• _AVAILABLE DATA_
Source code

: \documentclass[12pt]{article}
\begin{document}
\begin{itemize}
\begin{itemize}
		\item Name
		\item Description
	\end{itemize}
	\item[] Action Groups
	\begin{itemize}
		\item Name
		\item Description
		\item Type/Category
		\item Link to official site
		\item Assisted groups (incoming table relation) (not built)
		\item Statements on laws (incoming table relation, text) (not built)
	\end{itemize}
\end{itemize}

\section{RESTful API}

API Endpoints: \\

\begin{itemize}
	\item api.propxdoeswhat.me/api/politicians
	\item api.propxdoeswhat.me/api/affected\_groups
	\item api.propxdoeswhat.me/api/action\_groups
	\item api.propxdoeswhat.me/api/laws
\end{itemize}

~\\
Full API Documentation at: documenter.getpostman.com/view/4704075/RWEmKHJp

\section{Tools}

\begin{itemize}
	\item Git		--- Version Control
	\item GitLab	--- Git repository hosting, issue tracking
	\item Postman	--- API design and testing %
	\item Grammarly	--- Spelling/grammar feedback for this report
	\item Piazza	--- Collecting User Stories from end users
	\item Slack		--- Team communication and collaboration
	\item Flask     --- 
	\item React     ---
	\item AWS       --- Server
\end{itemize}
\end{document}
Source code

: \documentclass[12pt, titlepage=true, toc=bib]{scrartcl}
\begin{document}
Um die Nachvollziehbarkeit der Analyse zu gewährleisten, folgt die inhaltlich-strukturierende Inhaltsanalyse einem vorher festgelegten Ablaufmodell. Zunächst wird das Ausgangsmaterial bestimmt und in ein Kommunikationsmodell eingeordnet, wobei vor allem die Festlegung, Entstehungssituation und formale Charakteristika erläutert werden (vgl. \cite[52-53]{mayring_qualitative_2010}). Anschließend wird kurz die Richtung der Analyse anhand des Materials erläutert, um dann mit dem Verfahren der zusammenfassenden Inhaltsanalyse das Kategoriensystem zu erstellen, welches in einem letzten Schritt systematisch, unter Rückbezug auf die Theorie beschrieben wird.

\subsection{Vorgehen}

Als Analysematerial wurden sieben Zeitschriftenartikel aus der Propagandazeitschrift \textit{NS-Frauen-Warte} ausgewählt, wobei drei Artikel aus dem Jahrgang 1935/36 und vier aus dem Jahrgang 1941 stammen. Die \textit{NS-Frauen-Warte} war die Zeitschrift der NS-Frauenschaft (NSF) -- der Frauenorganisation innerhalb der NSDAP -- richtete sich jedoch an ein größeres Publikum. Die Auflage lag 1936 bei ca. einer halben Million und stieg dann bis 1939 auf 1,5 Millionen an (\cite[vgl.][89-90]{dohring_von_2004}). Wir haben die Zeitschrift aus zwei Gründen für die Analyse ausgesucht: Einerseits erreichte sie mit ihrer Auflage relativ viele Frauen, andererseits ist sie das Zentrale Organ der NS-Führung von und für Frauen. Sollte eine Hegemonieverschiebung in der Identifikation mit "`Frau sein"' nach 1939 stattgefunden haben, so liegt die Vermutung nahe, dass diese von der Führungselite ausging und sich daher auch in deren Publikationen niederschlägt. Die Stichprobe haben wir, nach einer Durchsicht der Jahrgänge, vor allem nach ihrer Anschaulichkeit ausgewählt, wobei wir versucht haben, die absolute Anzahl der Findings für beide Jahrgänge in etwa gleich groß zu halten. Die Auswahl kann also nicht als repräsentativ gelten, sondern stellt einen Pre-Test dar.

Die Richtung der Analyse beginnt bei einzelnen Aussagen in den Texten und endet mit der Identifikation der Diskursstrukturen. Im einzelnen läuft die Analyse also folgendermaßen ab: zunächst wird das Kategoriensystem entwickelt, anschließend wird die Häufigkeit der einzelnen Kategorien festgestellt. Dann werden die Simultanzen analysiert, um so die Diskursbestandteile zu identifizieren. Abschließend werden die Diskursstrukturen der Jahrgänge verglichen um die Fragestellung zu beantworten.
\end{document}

• _TRY IT_
From the first line to the last, restate the data above exactly.

• _OUTPUT_
Source code

: \documentclass[12pt]{article}
\begin{document}
\begin{itemize}
\begin{itemize}
		\item Name
		\item Description
	\end{itemize}
	\item[] Action Groups
	\begin{itemize}
		\item Name
		\item Description
		\item Type/Category
		\item Link to official site
		\item Assisted groups (incoming table relation) (not built)
		\item Statements on laws (incoming table relation, text) (not built)
	\end{itemize}
\end{itemize}

\section{RESTful API}

API Endpoints: \\

\begin{itemize}
	\item api.propxdoeswhat.me/api/politicians
	\item api.propxdoeswhat.me/api/affected\_groups
	\item api.propxdoeswhat.me/api/action\_groups
	\item api.propxdoeswhat.me/api/laws
\end{itemize}

~\\
Full API Documentation at: documenter.getpostman.com/view/4704075/RWEmKHJp

\section{Tools}

\begin{itemize}
	\item Git		--- Version Control
	\item GitLab	--- Git repository hosting, issue tracking
	\item Postman	--- API design and testing %
	\item Grammarly	--- Spelling/grammar feedback for this report
	\item Piazza	--- Collecting User Stories from end users
	\item Slack		--- Team communication and collaboration
	\item Flask     --- 
	\item React     ---
	\item AWS       --- Server
\end{itemize}
\end{document}
Source code

: \documentclass[12pt, titlepage=true, toc=bib]{scrartcl}
\begin{document}
Um die Nachvollziehbarkeit der Analyse zu gewährleisten, folgt die inhaltlich-strukturierende Inhaltsanalyse einem vorher festgelegten Ablaufmodell. Zunächst wird das Ausgangsmaterial bestimmt und in ein Kommunikationsmodell eingeordnet, wobei vor allem die Festlegung, Entstehungssituation und formale Charakteristika erläutert werden (vgl. \cite[52-53]{mayring_qualitative_2010}). Anschließend wird kurz die Richtung der Analyse anhand des Materials erläutert, um dann mit dem Verfahren der zusammenfassenden Inhaltsanalyse das Kategoriensystem zu erstellen, welches in einem letzten Schritt systematisch, unter Rückbezug auf die Theorie beschrieben wird.

\subsection{Vorgehen}

Als Analysematerial wurden sieben Zeitschriftenartikel aus der Propagandazeitschrift \textit{NS-Frauen-Warte} ausgewählt, wobei drei Artikel aus dem Jahrgang 1935/36 und vier aus dem Jahrgang 1941 stammen. Die \textit{NS-Frauen-Warte} war die Zeitschrift der NS-Frauenschaft (NSF) -- der Frauenorganisation innerhalb der NSDAP -- richtete sich jedoch an ein größeres Publikum. Die Auflage lag 1936 bei ca. einer halben Million und stieg dann bis 1939 auf 1,5 Millionen an (\cite[vgl.][89-90]{dohring_von_2004}). Wir haben die Zeitschrift aus zwei Gründen für die Analyse ausgesucht: Einerseits erreichte sie mit ihrer Auflage relativ viele Frauen, andererseits ist sie das Zentrale Organ der NS-Führung von und für Frauen. Sollte eine Hegemonieverschiebung in der Identifikation mit "`Frau sein"' nach 1939 stattgefunden haben, so liegt die Vermutung nahe, dass diese von der Führungselite ausging und sich daher auch in deren Publikationen niederschlägt. Die Stichprobe haben wir, nach einer Durchsicht der Jahrgänge, vor allem nach ihrer Anschaulichkeit ausgewählt, wobei wir versucht haben, die absolute Anzahl der Findings für beide Jahrgänge in etwa gleich groß zu halten. Die Auswahl kann also nicht als repräsentativ gelten, sondern stellt einen Pre-Test dar.

Die Richtung der Analyse beginnt bei einzelnen Aussagen in den Texten und endet mit der Identifikation der Diskursstrukturen. Im einzelnen läuft die Analyse also folgendermaßen ab: zunächst wird das Kategoriensystem entwickelt, anschließend wird die Häufigkeit der einzelnen Kategorien festgestellt. Dann werden die Simultanzen analysiert, um so die Diskursbestandteile zu identifizieren. Abschließend werden die Diskursstrukturen der Jahrgänge verglichen um die Fragestellung zu beantworten.
\end{document}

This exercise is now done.